J.-H. Rosny Jeune "La Désirée" (Ferenczi - 1932)
Cette édition du roman "La Désirée" de J.-H. Rosny Jeune est la deuxième. Publié, à l'origine, par la Nouvelle Revue Critique, il fut republié en juin 1932 par les éditions Ferenczi dans la collection Le Livre moderne illustré dont il porte le n°152.
Il s'agit, de nouveau, d'une grand histoire passionnelle, dans laquelle nous retrouvons des allusions au monde littéraire :
"Quand le roman n'existerait nulle part ailleurs, il existerait toujours pour les amoureux. Car le roman commence avec le sacrifice de la vie, et qui n'a pas senti au moins une fois dans son existence que la mort lui serait plus douce que certains renoncements."
"— En un mot, tu l'aimes... Stendhal appelle cela de la cristallisation!...
— Ce n'est qu'un mot, dit Jan, Suffit-il à exprimer un état si complexe de l'être... Nos pères avaient mieux vu avec leur prédestination, parce qu'il se trouve toujours dans l'amour quelque chose d'extérieur à nous-mêmes, ou, du moins, d'inconscient... Une longue animalité survit dans l'homme : le secret de l'amour devient ainsi le secret de l'univers...
— Trébuchet, a dit Schopenhauer ; piège tendu par la nature !.."
Une allusion à Jean de La Fontaine se trouve dans le passage suivant : "Le bout de l'oreille passerait, comme dans la fable française de l'âne vêtu de la peau du lion..."
Une scène décrit un lieu, le comparant à Hyde-Park, Hampstead ou Bethnal Green.
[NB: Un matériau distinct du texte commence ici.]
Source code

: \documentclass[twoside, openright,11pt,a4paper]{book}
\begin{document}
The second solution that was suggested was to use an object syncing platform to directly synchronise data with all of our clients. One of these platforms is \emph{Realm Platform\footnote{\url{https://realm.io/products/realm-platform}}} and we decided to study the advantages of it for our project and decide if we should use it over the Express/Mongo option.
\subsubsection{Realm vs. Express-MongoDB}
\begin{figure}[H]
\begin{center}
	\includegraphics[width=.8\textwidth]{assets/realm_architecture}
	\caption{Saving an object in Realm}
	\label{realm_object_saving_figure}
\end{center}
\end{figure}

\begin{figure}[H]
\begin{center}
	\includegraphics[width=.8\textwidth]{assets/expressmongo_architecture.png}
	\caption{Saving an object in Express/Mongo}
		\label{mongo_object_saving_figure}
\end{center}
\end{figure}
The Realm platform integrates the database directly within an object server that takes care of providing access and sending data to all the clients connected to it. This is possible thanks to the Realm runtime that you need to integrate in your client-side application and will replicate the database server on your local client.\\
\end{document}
Lieux que l'on retrouve habituellement dans les textes de J.-H. Rosny aîné.
Un texte peu intéressant, il faut bien le reconnaître, néanmoins le dialogue entre deux personnages de ce roman, dont un évêque, mérite d'être cité in extenso :
"Aujourd'hui, si l'on essayait de faire un tri, on s'apercevrait que ce sont les savants qui fournissent le plus d'arguments contre cette théorie dont Haeckel disait qu'elle devait servir à juger les cerveaux !...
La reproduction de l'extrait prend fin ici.